Eight years after leaving Fresno State, Carr is in a much different place. Generally considered a bust as the top pick, he has been reborn as one of those capable, unexciting backups who go from team to team and act as insurance should the starter go down with an injury.
It’s not as glamorous as his former role, but Carr seems to have settled into a much more comfortable frame of mind.
“Now, it’s so much about just football,” Carr said after practice one day last week. “All that other stuff I worried about when I was younger, how the perception was, how I came across to certain people, even my teammates… If you master your football stuff and you go out there and you play like you’re supposed to, everything will take care of itself.”
Carr played for Carolina after leaving the Texans. He started four games for the Panthers in 2007, lost three of them and generally played poorly. Then it was on to New York, where he backed up the Giants’ Eli Manning for two years. He didn’t start a single game in 2008-09, and threw just 45 passes.
But Carr said he learned valuable lessons from veterans Vinny Testaverde and Jake Delhomme in Carolina, and from Manning, too. Most important, he learned how to be himself.
“Especially those early days in Houston, so many people wanted you to be so many different things,” Carr said. “When you think of how many first-round quarterbacks have come out – a million. And there’s so many different attitudes and teams they go on, and just different ways to go. You find yourself almost trying to be all those people. … Now you just go out on the field and you know what you’re doing. Athletically you can just let it rip.”
For Carr, part of letting it rip is accepting his unconventional throwing motion. Rather than the classic overhead delivery of NFL quarterbacks from Johnny Unitas to Matt Ryan, Carr tends to gather the ball tight into his shoulder and let it spring away. It looks a little like he’s shot-putting. Other than perhaps a greater chance of getting passes knocked down at the line, Carr’s motion doesn’t seem to affect his results. The ball gets out quickly, and he can make the deep throw. Still, it isn’t pretty.
“I first saw myself in junior high or high school on film, and I was like, ‘It looks different.’ I always thought I came over the top perfect,” Carr said. “No one ever told me I threw it funky. … I’ve tried to change it in the past with coaches. It looks good in drills, and honestly, I can make it look any way you want in practice. When it gets down to a game situation, it comes out like it comes out.”

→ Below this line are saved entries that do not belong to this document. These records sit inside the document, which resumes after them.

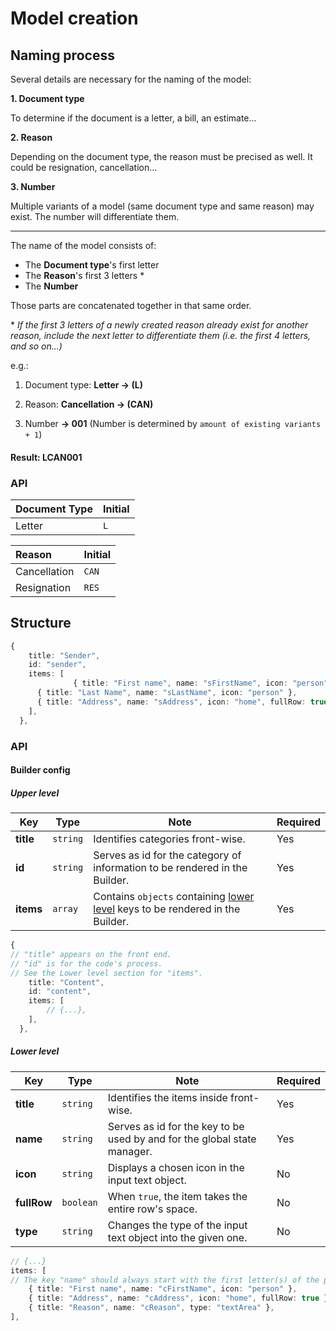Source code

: # Model creation

## Naming process

Several details are necessary for the naming of the model:

**1. Document type**

To determine if the document is a letter, a bill, an estimate...

**2. Reason**

Depending on the document type, the reason must be precised as well. It could be resignation, cancellation...

**3. Number**

Multiple variants of a model (same document type and same reason) may exist. The number will differentiate them.

---

The name of the model consists of:

- The **Document type**'s first letter
- The **Reason**'s first 3 letters \*
- The **Number**

Those parts are concatenated together in that same order.

\* _If the first 3 letters of a newly created reason already exist for another reason, include the next letter to differentiate them (i.e. the first 4 letters, and so on...)_

e.g.:

1. Document type: **Letter -> (L)**

2. Reason: **Cancellation -> (CAN)**

3. Number **-> 001** (Number is determined by `amount of existing variants + 1`)

#### Result: LCAN001

### API

| **Document Type** | **Initial** |
| :---------------- | :---------- |
| Letter            | `L`         |

| **Reason**   | **Initial** |
| :----------- | :---------- |
| Cancellation | `CAN`       |
| Resignation  | `RES`       |

## Structure

```ts
{
	title: "Sender",
	id: "sender",
	items: [
		      { title: "First name", name: "sFirstName", icon: "person" },
      { title: "Last Name", name: "sLastName", icon: "person" },
      { title: "Address", name: "sAddress", icon: "home", fullRow: true },
	],
  },
```

### API

#### Builder config

##### Upper level

| Key       | Type     | Note                                                                                          | Required |
| --------- | -------- | --------------------------------------------------------------------------------------------- | -------- |
| **title** | `string` | Identifies categories front-wise.                                                             | Yes      |
| **id**    | `string` | Serves as id for the category of information to be rendered in the Builder.                   | Yes      |
| **items** | `array`  | Contains `objects` containing [lower level](#lower-level) keys to be rendered in the Builder. | Yes      |

```ts
{
// "title" appears on the front end.
// "id" is for the code's process.
// See the Lower level section for "items".
	title: "Content",
	id: "content",
	items: [
		// {...},
	],
  },
```

##### Lower level

| Key         | Type      | Note                                                                     | Required |
| ----------- | --------- | ------------------------------------------------------------------------ | -------- |
| **title**   | `string`  | Identifies the items inside front-wise.                                  | Yes      |
| **name**    | `string`  | Serves as id for the key to be used by and for the global state manager. | Yes      |
| **icon**    | `string`  | Displays a chosen icon in the input text object.                         | No       |
| **fullRow** | `boolean` | When `true`, the item takes the entire row's space.                      | No       |
| **type**    | `string`  | Changes the type of the input text object into the given one.            | No       |

```ts
// {...}
items: [
// The key "name" should always start with the first letter(s) of the parent's "id" key (i.e. "content" -> "c")
	{ title: "First name", name: "cFirstName", icon: "person" },
	{ title: "Address", name: "cAddress", icon: "home", fullRow: true },
	{ title: "Reason", name: "cReason", type: "textArea" },
],
```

The Texans tried hard to alter Carr’s delivery. He willingly went along, but it was like swimming upstream. He admits now that he was sometimes thinking more about his mechanics than about which receiver was hot on a given play. It couldn’t have helped his performance.
Carr didn’t really breathe easy until he got to New York. He still remembers the first time he stepped on the field for a 7-on-7 drill with the Giants.
“I’m always curious the first time they see me throw the ball live,” he said. “It looks a little bit different. So I’m sitting there, wondering what they’re gonna say. Not one word was said. They just went on about the looks, about where I was throwing the ball, and we went on. And at that moment I was like, ‘Ah. OK. This is how it’s supposed to be.’ “
In San Francisco, offensive coordinator Jimmy Raye and quarterbacks coach Mike Johnson have tinkered with Carr’s footwork and weight transfer. No one has said a thing about his delivery, which again has come as a relief.
“I’m 30 yrs old,” Carr said. “It’s not gonna change.”
His receivers certainly don’t care. “I mean, you’re kind of told when you first become a receiver to like watch the ball leave the quarterback’s hand,” Josh Morgan said. “But in true game situations, you can’t see the quarterback. You just got to see it when it gets there anyway.”
Carr was first attracted to the 49ers because of the weapons they have on offense, and because Raye likes to take the occasional deep shot down the field. He also was keen to return to California. Carr still has family in Bakersfield, and his younger brother is a freshman at Fresno State.
The former No. 1 still believes he can be a star quarterback in the NFL if he gets the right opportunity. He just prefers not to dwell on the race to get there.
“God’s put me in this situation for a reason,” Carr said. “He’s given me the talent and the drive to do what I do, and honestly, I don’t lose sleep over it at all, over any situation I’ve been in in the last couple of years. And they’ve all been very similar. I’m gonna get my shot again, and when I do I’ll make sure I make everyone proud that’s been watching me and rooting for me all along.”